University and college professors of entrepreneurship, innovation, strategy, venture capital, marketing, or classes that require students to write business plans, create pitch decks, or evaluate them.
What makes a PRFAQ great for professors and students?
PRFAQs provide the right balance between creative freedom and structure for students to do their best in describing their innovation. Professors have standardized papers to grade, making their jobs faster and fairer.
Who are the collaborators for the PRFAQ?
Students collaborate with each other to write their PRFAQs documents. They reach to friends and other students in the fields they are writing about (e.g., engineering, pharmacy, construction, climate, etc.). They can also reach out to domain experts within the university or in the industry who’ll be excited about the format and help them think through innovation.
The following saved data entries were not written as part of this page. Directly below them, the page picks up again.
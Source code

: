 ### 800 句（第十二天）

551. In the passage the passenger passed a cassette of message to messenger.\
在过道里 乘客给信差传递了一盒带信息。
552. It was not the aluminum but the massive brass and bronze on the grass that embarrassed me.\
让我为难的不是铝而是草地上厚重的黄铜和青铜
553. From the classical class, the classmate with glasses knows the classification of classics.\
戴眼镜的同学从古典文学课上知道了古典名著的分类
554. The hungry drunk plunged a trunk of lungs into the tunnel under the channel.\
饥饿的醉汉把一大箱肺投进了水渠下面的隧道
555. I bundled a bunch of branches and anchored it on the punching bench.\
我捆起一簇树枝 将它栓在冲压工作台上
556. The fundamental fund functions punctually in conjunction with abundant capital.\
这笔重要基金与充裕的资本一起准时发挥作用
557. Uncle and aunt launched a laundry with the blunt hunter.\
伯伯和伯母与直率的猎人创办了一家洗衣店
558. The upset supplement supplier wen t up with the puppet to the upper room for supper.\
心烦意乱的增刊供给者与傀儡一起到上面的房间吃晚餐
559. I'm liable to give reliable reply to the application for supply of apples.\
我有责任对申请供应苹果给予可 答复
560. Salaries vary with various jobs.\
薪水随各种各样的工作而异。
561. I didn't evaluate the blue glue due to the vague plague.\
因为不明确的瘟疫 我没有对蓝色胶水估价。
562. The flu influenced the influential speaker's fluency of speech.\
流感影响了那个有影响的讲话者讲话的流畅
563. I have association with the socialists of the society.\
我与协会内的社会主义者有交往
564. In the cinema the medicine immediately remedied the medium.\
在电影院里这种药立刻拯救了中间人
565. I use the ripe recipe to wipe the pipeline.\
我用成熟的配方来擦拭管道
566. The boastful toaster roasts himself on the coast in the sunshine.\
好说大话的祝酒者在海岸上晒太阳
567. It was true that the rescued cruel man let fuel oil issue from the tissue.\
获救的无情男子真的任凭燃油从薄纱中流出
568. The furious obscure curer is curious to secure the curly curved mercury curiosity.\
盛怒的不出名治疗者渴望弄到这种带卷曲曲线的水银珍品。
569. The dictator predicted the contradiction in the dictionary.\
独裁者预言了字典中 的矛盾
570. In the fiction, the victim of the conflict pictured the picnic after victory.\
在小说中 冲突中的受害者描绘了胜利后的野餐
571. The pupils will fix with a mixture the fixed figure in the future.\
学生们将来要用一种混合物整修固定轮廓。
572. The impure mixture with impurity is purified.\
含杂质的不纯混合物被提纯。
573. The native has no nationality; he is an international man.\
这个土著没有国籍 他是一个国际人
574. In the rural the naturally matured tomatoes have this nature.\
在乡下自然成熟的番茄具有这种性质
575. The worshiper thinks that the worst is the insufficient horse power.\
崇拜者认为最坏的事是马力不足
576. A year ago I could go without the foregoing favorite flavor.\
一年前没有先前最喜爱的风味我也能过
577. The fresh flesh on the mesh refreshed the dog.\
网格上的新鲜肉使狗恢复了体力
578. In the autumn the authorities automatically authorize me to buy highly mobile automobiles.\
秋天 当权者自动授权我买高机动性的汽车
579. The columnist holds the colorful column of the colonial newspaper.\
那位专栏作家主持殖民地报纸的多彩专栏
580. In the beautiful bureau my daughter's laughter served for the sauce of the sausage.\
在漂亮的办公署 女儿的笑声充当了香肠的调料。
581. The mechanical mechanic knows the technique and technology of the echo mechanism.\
Who do they share the PRFAQ?
Students share their PRFAQ with their professor. If they want to take this a step further, they can keep working on the PRFAQ after the class is over and use it to pitch to investors, for grants, or to talk to other co-founders/contributors to execute their idea. It’s the perfect format to take to a business plan or startup competition.
When is it not appropriate to use a PRFAQ?
PRFAQs are not an appropriate framework to use as a retrospective, such as a case study. It’s also not fit for a snapshot of an organization, unless it’s about discussing a pivot or strategy shift.